In the heady days after it proclaimed its survival of an Israeli military onslaught in 2006 as a “Divine Victory,” the Shi’ite militant group and its allies had built the protest tent town in the center of Lebanon’s capital, and filled it with hundreds of thousands of angry supporters. “Siniora out!” they shouted up towards the palatial Ottoman-era Grand Serail, the office of Prime Minister Fouad Sinora, the U.S. ally accused by Hizballah of trying to disarm its military wing. But when Siniora clung to power with American support a ring of riot police and barbed-wire barricades, the opposition protest movement stalled. The campground became a dusty, semi-deserted shanty town with an air of post-apocalyptic permanence: tattered refugee tents, droning electrical generators, and bored old men smoking water-pipes. For 18 months, it was a visible symbol of Lebanon’s dysfunction.
And now it is gone. Almost as soon as Lebanese leaders announced an agreement in Doha on Wednesday, a small army of opposition supporters began tearing down the campground while sanitation workers carted away the wreckage. By Sunday, the country had a new President, General Michel Suleiman, who filled a post that had been vacant since November because of the political bickering.
For Hizballah, the results were even sweeter.
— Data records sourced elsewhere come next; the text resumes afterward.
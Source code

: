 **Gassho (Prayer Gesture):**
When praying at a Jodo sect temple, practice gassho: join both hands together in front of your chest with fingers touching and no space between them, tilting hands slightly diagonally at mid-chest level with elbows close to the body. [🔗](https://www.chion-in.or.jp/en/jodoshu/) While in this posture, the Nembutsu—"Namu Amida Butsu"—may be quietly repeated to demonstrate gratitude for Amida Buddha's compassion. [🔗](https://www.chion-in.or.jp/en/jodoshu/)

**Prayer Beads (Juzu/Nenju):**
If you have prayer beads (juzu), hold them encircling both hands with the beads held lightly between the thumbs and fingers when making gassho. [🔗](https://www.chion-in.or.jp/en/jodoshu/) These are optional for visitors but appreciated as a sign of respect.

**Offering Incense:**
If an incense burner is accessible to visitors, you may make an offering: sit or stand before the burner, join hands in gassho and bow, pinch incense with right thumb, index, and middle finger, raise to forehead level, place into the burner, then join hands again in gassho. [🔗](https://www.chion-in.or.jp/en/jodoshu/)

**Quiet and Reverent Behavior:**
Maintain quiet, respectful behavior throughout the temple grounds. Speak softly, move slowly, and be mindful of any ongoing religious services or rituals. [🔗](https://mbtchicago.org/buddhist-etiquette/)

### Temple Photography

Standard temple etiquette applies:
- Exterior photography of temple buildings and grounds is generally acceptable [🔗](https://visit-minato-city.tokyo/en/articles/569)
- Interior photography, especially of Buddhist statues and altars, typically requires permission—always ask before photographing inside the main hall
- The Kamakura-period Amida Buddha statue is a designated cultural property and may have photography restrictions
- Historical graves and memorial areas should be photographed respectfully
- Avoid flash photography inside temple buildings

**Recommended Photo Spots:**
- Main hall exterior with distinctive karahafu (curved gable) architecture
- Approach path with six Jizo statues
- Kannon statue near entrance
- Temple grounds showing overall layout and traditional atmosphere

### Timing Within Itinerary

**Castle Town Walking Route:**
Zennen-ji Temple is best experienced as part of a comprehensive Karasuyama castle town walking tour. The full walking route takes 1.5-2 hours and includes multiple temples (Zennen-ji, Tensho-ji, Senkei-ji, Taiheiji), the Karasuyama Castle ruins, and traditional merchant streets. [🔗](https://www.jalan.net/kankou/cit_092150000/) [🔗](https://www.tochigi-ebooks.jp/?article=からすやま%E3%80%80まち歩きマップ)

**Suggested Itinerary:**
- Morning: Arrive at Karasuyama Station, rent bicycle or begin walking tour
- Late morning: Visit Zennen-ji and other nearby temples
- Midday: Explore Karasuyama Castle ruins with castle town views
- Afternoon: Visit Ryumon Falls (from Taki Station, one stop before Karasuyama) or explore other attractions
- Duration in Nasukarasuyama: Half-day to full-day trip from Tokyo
When its mass demonstration failed to bring down the government, it staged a series of increasingly aggressive street actions that culminated earlier this month in lightning attacks on pro-government gangs and offices in Beirut. The speed and ease with which Hizballah’s fighters surrounded the homes of government ministers left them little option but to give into Hizballah’s demands. The Doha agreement, which accepts the opposition demand for veto power over all government decisions, is the death knell for the Siniora government, and ends any possibility that the Lebanese state will disarm Hizballah. “This is as a victory over the American administration,” said one Hizballah camp follower. “If anyone tries to touch our weapons, we will cut off his hands.”
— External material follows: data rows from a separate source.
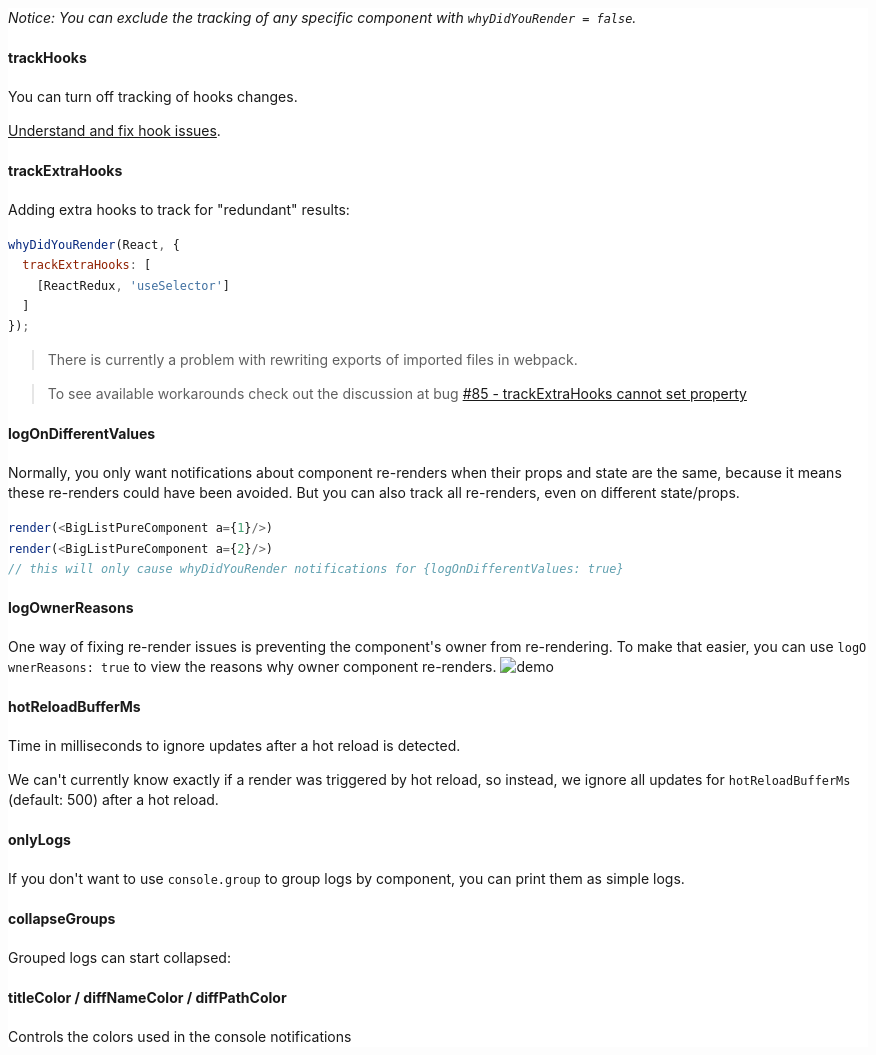 *Notice: You can exclude the tracking of any specific component with `whyDidYouRender = false`.*

#### trackHooks
You can turn off tracking of hooks changes.

[Understand and fix hook issues](http://bit.ly/wdyr3).

#### trackExtraHooks
Adding extra hooks to track for "redundant" results:

```js
whyDidYouRender(React, {
  trackExtraHooks: [
    [ReactRedux, 'useSelector']
  ]
});
```

> There is currently a problem with rewriting exports of imported files in webpack.

> To see available workarounds check out the discussion at bug [#85 - trackExtraHooks cannot set property](https://github.com/welldone-software/why-did-you-render/issues/85)

#### logOnDifferentValues
Normally, you only want notifications about component re-renders when their props and state
are the same, because it means these re-renders could have been avoided. But you can also track
all re-renders, even on different state/props.

```js
render(<BigListPureComponent a={1}/>)
render(<BigListPureComponent a={2}/>)
// this will only cause whyDidYouRender notifications for {logOnDifferentValues: true}
```

#### logOwnerReasons
One way of fixing re-render issues is preventing the component's owner from re-rendering.
To make that easier, you can use `logOwnerReasons: true` to view the reasons why owner component re-renders.
![demo](images/logOwnerReasons.png)

#### hotReloadBufferMs
Time in milliseconds to ignore updates after a hot reload is detected.

We can't currently know exactly if a render was triggered by hot reload,
so instead, we ignore all updates for `hotReloadBufferMs` (default: 500) after a hot reload.

#### onlyLogs
If you don't want to use `console.group` to group logs by component, you can print them as simple logs.

#### collapseGroups
Grouped logs can start collapsed:

#### titleColor / diffNameColor / diffPathColor
Controls the colors used in the console notifications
If the violence of Hizballah’s battle to protect its military infrastructure from government interference scared the country to the core, the Lebanese people — tired of war, tired of upheaval, tired of their leaders — are greeting the Doha agreement with almost universal relief. “It’s a day of a thousand ‘Mabrooks!’” said a trainer at a suddenly busy sports club in the heart of the government district. “Everyone is telling each other ‘Congratulations! Why didn’t the politicians do this 18 months ago?’”
The Lebanese are particularly happy that their political crisis is ending just in time for the beginning of the summer season. Tourism is the economic mainstay of this balmy Mediterranean country, which is the vacation destination of choice for oil-rich Arabs fleeing the sweltering summers of the Persian Gulf. Yet for the past two summers, the good times have ended in tears: first with the Israeli invasion, and then afterwards with a jihadi uprising in a Palestinian refugee camp. Now the mood is buoyant in Beirut’s bars and nightclubs, and there are also signs that Hizballah’s victory in Lebanon is pushing all sides of the Middle East cold war towards pragmatism. Almost as soon as the Lebanese announced their agreement, Israel and Syria announced that they have been holding indirect peace negotiations, with Turkey as an intermediary.
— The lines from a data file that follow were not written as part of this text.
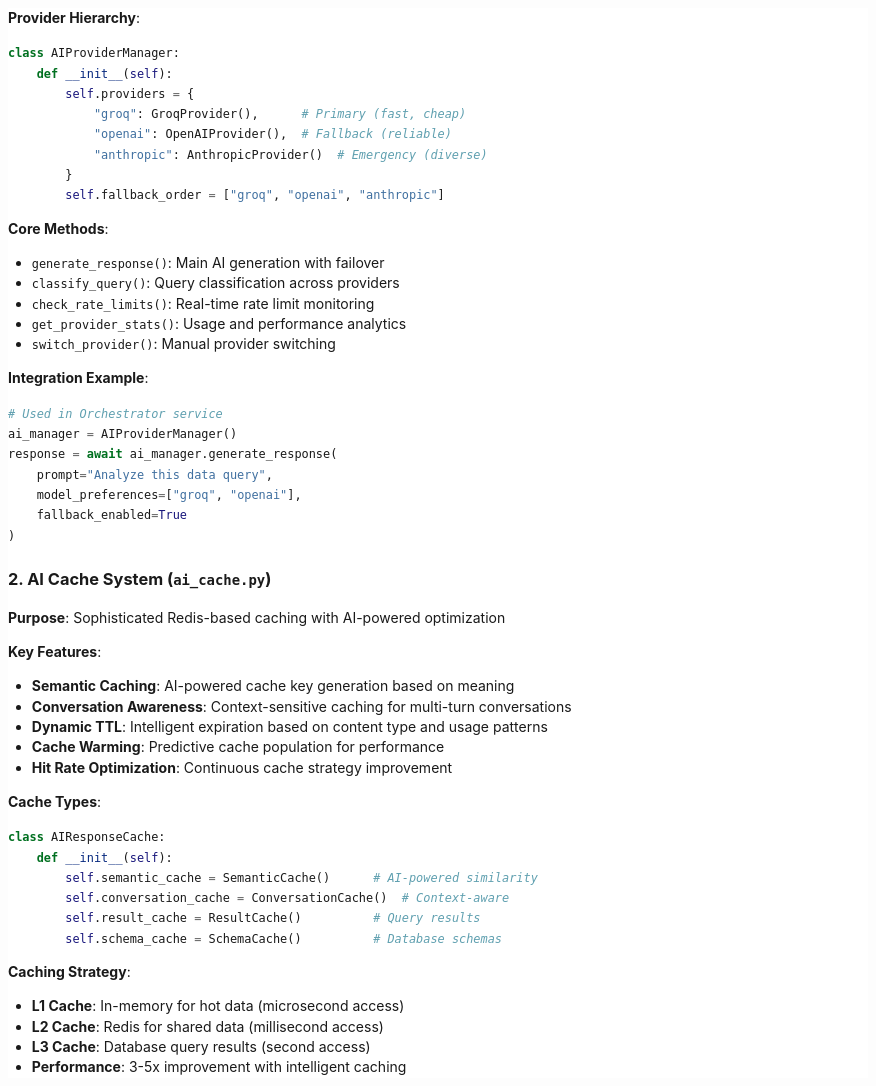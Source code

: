 **Provider Hierarchy**:
```python
class AIProviderManager:
    def __init__(self):
        self.providers = {
            "groq": GroqProvider(),      # Primary (fast, cheap)
            "openai": OpenAIProvider(),  # Fallback (reliable)
            "anthropic": AnthropicProvider()  # Emergency (diverse)
        }
        self.fallback_order = ["groq", "openai", "anthropic"]
```

**Core Methods**:
- `generate_response()`: Main AI generation with failover
- `classify_query()`: Query classification across providers
- `check_rate_limits()`: Real-time rate limit monitoring
- `get_provider_stats()`: Usage and performance analytics
- `switch_provider()`: Manual provider switching

**Integration Example**:
```python
# Used in Orchestrator service
ai_manager = AIProviderManager()
response = await ai_manager.generate_response(
    prompt="Analyze this data query",
    model_preferences=["groq", "openai"],
    fallback_enabled=True
)
```

### **2. AI Cache System (`ai_cache.py`)**
**Purpose**: Sophisticated Redis-based caching with AI-powered optimization

**Key Features**:
- **Semantic Caching**: AI-powered cache key generation based on meaning
- **Conversation Awareness**: Context-sensitive caching for multi-turn conversations
- **Dynamic TTL**: Intelligent expiration based on content type and usage patterns
- **Cache Warming**: Predictive cache population for performance
- **Hit Rate Optimization**: Continuous cache strategy improvement

**Cache Types**:
```python
class AIResponseCache:
    def __init__(self):
        self.semantic_cache = SemanticCache()      # AI-powered similarity
        self.conversation_cache = ConversationCache()  # Context-aware
        self.result_cache = ResultCache()          # Query results
        self.schema_cache = SchemaCache()          # Database schemas
```

**Caching Strategy**:
- **L1 Cache**: In-memory for hot data (microsecond access)
- **L2 Cache**: Redis for shared data (millisecond access)
- **L3 Cache**: Database query results (second access)
- **Performance**: 3-5x improvement with intelligent caching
Will this Summer of Love last? That’s the one question on everyone’s mind. Lebanon’s sectarian system is built on a delicate balance of power among all the country’s 17 religious and ethnic groups, and change here is almost always violent. The Doha agreement would give Hizballah — Lebanon’s largest Shi’ite political party — a disproportionate amount of power over other communities, and its military actions in the streets of the capital opened up sectarian scars that may take some time to heal. Hizballah will need to be magnanimous in victory, since it can’t run this chaotic country on its own.
And somewhere out there in the Lebanese hills, confident in their ability to easily dispense with all challengers in this country, are Hizballah’s thousands of fighters, the world’s most formidable guerrilla army. Can Lebanon be, simultaneously, party central for Middle Eastern hedonism, and the capital of Islamic resistance? That’s a question the Doha agreement won’t solve.